The following dependencies, which refer to apache beam, are on the lib path:
I can also rule out that it is due to my code, as I have tested the following sample code of the project website: https://flink.apache.org/2020/04/09/pyflink-udf-support-flink.html
from pyflink.datastream import StreamExecutionEnvironment
from pyflink.table import StreamTableEnvironment, DataTypes
from pyflink.table.descriptors import Schema, OldCsv, FileSystem
from pyflink.table.udf import udf
env = StreamExecutionEnvironment.get_execution_environment()
env.set_parallelism(1)
t_env = StreamTableEnvironment.create(env)
add = udf(lambda i, j: i + j, [DataTypes.BIGINT(), DataTypes.BIGINT()], DataTypes.BIGINT())
t_env.register_function("add", add)
t_env.connect(FileSystem().path('/tmp/input')) \
.with_format(OldCsv()
.field('a', DataTypes.BIGINT())
.field('b', DataTypes.BIGINT())) \
.with_schema(Schema()
.field('a', DataTypes.BIGINT())
.field('b', DataTypes.BIGINT())) \
.create_temporary_table('mySource')
t_env.connect(FileSystem().path('/tmp/output')) \
.with_format(OldCsv()
.field('sum', DataTypes.BIGINT())) \
.with_schema(Schema()
.field('sum', DataTypes.BIGINT())) \
.create_temporary_table('mySink')
t_env.from_path('mySource')\
.select("add(a, b)") \
.insert_into('mySink')
t_env.execute("tutorial_job")
When executing this code, the same error message appears.

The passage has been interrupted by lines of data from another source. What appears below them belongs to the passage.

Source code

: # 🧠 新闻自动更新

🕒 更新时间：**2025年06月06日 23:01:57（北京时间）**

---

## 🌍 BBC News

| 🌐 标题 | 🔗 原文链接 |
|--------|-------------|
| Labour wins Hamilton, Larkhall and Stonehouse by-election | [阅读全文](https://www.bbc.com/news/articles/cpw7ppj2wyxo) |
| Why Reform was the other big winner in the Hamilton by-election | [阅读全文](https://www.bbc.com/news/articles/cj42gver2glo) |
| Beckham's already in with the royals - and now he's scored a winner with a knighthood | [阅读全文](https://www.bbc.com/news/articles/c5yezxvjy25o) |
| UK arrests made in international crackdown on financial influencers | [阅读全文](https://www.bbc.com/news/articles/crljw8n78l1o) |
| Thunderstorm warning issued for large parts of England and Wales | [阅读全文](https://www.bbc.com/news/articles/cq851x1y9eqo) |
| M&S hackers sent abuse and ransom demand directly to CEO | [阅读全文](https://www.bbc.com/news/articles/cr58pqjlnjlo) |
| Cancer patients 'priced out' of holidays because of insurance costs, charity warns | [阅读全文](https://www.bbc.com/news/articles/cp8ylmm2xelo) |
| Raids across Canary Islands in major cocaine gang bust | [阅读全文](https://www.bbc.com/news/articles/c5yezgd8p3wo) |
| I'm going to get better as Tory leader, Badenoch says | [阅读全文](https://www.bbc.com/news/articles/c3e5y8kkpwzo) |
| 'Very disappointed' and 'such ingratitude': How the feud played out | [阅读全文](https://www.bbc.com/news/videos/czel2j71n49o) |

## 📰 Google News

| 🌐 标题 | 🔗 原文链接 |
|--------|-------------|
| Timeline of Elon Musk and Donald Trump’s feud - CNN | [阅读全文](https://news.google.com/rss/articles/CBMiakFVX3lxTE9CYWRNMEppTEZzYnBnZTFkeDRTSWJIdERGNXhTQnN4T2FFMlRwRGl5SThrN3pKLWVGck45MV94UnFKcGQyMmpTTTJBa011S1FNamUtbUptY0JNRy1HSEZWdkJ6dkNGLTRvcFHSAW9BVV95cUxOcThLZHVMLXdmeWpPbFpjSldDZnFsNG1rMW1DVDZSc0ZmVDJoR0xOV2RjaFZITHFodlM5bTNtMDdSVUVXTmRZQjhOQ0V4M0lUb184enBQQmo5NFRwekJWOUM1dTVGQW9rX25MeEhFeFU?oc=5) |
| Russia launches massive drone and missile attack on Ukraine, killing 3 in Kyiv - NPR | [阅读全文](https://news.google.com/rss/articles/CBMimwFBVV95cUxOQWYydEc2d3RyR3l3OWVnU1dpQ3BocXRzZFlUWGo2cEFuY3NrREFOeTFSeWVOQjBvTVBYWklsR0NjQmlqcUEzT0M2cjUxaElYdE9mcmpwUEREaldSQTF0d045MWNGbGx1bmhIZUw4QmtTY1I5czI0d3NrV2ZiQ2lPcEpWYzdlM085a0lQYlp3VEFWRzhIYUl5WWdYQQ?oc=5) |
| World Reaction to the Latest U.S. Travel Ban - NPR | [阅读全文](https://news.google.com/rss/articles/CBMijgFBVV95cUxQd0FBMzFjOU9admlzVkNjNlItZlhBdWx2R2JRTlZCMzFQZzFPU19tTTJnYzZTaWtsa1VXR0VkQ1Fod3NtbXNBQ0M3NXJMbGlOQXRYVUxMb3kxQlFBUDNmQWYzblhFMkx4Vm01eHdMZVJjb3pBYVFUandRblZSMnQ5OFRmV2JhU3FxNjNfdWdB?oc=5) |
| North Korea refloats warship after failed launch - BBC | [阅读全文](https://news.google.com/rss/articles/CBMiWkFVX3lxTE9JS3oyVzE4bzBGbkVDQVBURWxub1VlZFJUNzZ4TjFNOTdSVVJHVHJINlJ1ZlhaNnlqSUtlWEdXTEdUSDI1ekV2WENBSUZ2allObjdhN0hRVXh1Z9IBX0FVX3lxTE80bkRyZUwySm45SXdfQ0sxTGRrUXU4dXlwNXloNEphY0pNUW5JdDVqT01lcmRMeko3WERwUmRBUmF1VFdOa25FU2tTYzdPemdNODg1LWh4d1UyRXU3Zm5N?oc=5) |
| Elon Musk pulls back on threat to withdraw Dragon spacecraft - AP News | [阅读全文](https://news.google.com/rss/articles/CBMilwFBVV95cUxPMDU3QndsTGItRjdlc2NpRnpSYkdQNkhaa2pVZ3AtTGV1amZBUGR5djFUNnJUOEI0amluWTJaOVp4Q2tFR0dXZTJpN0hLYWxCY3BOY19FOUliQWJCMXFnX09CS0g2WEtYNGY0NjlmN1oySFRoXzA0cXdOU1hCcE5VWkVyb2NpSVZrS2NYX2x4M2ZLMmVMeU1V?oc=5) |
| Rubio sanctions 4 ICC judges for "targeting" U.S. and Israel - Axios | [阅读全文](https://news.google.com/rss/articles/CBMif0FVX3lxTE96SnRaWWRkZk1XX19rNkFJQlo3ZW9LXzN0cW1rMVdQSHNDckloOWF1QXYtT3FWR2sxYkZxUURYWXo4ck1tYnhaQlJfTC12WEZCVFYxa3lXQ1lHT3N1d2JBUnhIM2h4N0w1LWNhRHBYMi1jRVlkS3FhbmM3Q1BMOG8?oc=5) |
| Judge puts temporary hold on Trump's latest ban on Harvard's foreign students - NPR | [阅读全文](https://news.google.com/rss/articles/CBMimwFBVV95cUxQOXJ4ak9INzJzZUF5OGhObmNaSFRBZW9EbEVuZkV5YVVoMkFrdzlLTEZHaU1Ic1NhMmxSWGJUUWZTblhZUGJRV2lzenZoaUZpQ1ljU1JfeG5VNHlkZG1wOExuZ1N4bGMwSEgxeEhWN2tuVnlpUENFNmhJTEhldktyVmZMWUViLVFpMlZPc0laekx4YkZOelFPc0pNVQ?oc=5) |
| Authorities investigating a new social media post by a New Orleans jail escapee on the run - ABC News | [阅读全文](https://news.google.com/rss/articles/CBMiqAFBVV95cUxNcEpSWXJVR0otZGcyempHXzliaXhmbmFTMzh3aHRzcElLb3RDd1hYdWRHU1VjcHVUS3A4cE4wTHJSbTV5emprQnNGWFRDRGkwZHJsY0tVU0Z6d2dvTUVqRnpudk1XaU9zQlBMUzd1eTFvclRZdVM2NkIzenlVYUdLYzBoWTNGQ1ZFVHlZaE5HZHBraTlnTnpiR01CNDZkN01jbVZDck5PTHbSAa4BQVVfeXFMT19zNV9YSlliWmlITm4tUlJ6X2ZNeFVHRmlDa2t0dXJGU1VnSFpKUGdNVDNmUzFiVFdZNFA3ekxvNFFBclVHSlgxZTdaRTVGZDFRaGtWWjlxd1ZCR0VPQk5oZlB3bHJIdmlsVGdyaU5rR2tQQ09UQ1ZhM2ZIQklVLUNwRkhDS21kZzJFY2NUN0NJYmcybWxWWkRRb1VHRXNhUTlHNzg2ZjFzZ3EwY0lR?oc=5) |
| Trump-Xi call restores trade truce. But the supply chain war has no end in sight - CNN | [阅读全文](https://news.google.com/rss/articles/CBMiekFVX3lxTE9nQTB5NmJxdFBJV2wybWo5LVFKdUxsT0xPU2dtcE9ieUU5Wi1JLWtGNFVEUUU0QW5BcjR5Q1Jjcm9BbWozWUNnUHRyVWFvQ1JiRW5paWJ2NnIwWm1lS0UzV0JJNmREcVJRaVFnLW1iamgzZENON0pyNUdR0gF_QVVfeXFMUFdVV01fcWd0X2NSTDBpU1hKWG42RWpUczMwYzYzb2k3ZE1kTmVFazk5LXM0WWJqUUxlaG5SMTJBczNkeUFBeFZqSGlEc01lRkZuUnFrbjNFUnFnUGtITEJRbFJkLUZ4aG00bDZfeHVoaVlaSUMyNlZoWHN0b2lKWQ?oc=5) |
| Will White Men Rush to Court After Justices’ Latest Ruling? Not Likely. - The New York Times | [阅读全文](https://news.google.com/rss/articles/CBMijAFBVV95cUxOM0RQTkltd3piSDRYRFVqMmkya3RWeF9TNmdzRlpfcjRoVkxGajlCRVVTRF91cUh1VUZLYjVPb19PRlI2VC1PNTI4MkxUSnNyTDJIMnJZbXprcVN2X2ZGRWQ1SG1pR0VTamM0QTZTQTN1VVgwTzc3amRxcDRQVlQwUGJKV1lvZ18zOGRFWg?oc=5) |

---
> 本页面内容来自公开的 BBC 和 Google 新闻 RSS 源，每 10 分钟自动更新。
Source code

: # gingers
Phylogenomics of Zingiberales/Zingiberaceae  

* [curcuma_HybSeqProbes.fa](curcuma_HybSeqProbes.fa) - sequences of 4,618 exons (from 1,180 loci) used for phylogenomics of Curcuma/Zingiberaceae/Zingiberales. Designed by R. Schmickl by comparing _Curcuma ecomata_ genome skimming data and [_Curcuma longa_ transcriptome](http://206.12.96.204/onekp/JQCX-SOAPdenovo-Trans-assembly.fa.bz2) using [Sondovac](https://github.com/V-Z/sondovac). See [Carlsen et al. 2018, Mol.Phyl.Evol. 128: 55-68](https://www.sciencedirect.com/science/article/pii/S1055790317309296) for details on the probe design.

Does anyone have a description of a configuration of a Flink cluster that can run Python Table API jobs with UDF? Many thanks for all tips in advance!
The problem is solved by the new version 1.10.1 of Apache Flink. Executing the sample script shown in the question is now possible via the binaries with the command run -py path/to/script
without any problems.
As for the dependencies, they are already included in the already delivered flink_table_x.xx-1.10.1.jar
. So no further dependencies need to be added to the lib-path, which was done in the question by the debugging/configuration attempt.